As D protein is the most abundant gene transcript, it is the most protein in the viral procapsid. Similarly, gene transcripts for F, J, and G are more abundant than for H as the stoichiometry for these structural proteins is 5:5:5:1. The primosomes are protein complexes which attach/bind the enzyme helicase on the template. Primosomes gives RNA primers for DNA synthesis to strands.
Uses
Evolution
It has been used as a model organism in many evolution experiments.Biotechnology
ΦX174 is regularly used as a positive control in DNA sequencing due to its relatively small genome size in comparison to other organisms, its relatively balanced nucleotide content — about 23% G, 22% C, 24% A, and 31% T, i.e., 45% G+C and 55% A+T, see the accession NC_001422.1 for its 5,386 nucleotide long sequence.

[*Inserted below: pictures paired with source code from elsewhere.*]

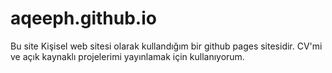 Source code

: # aqeeph.github.io
Bu site Kişisel web sitesi olarak kullandığım bir github pages sitesidir.
CV'mi ve açık kaynaklı projelerimi yayınlamak için kullanıyorum.
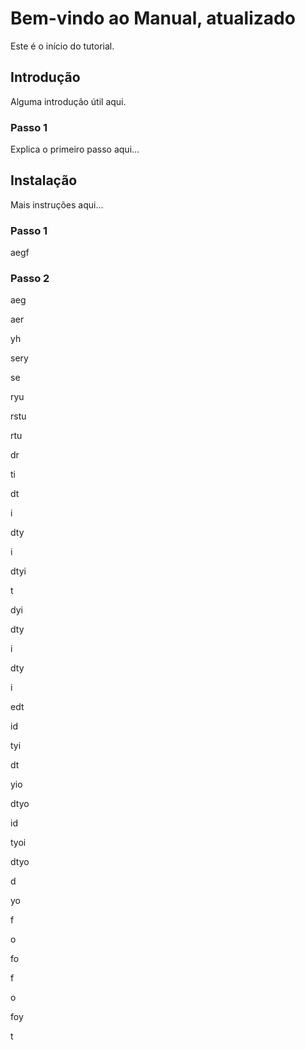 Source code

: # Bem-vindo ao Manual, atualizado

Este é o início do tutorial.

## Introdução

Alguma introdução útil aqui.

### Passo 1

Explica o primeiro passo aqui...

## Instalação

Mais instruções aqui...

### Passo 1

aegf

### Passo 2

aeg

aer

yh

sery

se

ryu

rstu

rtu

dr

ti

dt

i

dty

i

dtyi

t

dyi

dty

i

dty

i

edt

id

tyi

dt

yio

dtyo

id

tyoi

dtyo

d

yo

f

o

fo

f

o

foy

t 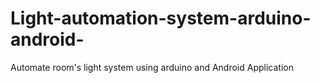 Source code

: # Light-automation-system-arduino-android-
Automate room's light system using arduino and Android Application
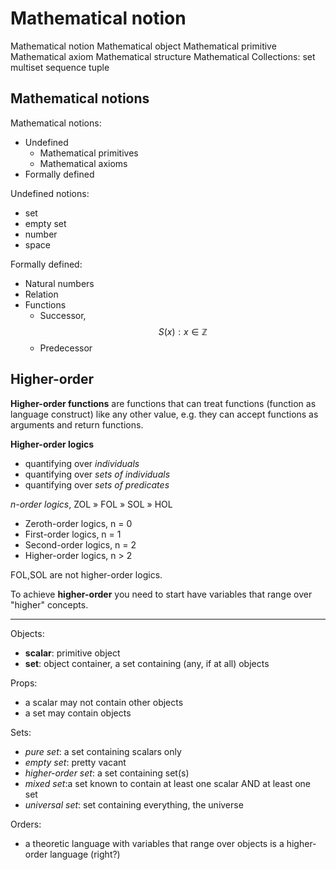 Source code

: # Mathematical notion

Mathematical notion
Mathematical object
Mathematical primitive
Mathematical axiom
Mathematical structure
Mathematical Collections: set multiset sequence tuple


## Mathematical notions

Mathematical notions:
* Undefined
  * Mathematical primitives
  * Mathematical axioms
* Formally defined


Undefined notions:
  - set
  - empty set
  - number
  - space


Formally defined:
  - Natural numbers
  - Relation
  - Functions
    - Successor, $$S(x): x \in \mathbb{Z}$$
    - Predecessor



## Higher-order

**Higher-order functions** are functions that can treat functions (function as language construct) like any other value, e.g. they can accept functions as arguments and return functions.

**Higher-order logics**
- quantifying over *individuals*
- quantifying over *sets of individuals*
- quantifying over *sets of predicates*

*n-order logics*, ZOL » FOL » SOL » HOL
- Zeroth-order logics, n = 0
- First-order  logics, n = 1
- Second-order logics, n = 2
- Higher-order logics, n > 2

FOL,SOL are not higher-order logics.


To achieve **higher-order** you need to start have variables that range over "higher" concepts.


---

Objects:
* **scalar**: primitive object
* **set**: object container, a set containing (any, if at all) objects

Props:
- a scalar may not contain other objects
- a set may contain objects

Sets:
- *pure set*: a set containing scalars only
- *empty set*: pretty vacant
- *higher-order set*: a set containing set(s)
- *mixed set*:a set known to contain at least one scalar AND at least one set
- *universal set*: set containing everything, the universe

Orders:
- a theoretic language with variables that range over objects is a higher-order language (right?)
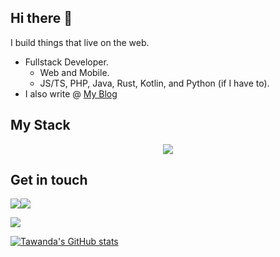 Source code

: ## Hi there 👋

I build things that live on the web.
- Fullstack Developer.
  - Web and Mobile.  
  - JS/TS, PHP, Java, Rust, Kotlin, and Python (if I have to).
- I also write @ [My Blog](https://www.tawandamunongo.dev)

## My Stack

<p align="center">
  <a href="https://skillicons.dev">
    <img src="https://skillicons.dev/icons?i=ts,kotlin,java,php,rust,python,react,laravel,spring,docker,nginx,postgres,linux,vim,bash,azure,git&perline=5" />
  </a>
</p>

## Get in touch
[![](https://img.shields.io/badge/Medium-2E3138?style=for-the-badge&logo=medium&logoColor=white)](https://thoughtrealm.medium.com)[![](https://img.shields.io/badge/linkedin-%230077B5.svg?style=for-the-badge&logo=linkedin)](https://www.linkedin.com/in/tawanda-munongo/)

<img src="https://github-readme-stats.vercel.app/api/top-langs?username=tmunongo&layout=compact"/>

[![Tawanda's GitHub stats](https://github-readme-stats.vercel.app/api?username=tmunongo&theme=tokyonight)](https://github.com/anuraghazra/github-readme-stats)

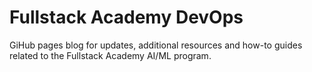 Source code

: # Fullstack Academy DevOps

GiHub pages blog for updates, additional resources and how-to guides related to the Fullstack Academy AI/ML program.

Illumina's sequencing instruments use ΦX174 as a positive control, and a single Illumina sequencing run can cover the ΦX174 genome several million times over, making this very likely the most heavily sequenced genome in history.ΦX174 is also used to test the resistance of personal protective equipment to bloodborne viruses.
ΦX174 has also been modified to enable peptide display from the viral capsid G protein.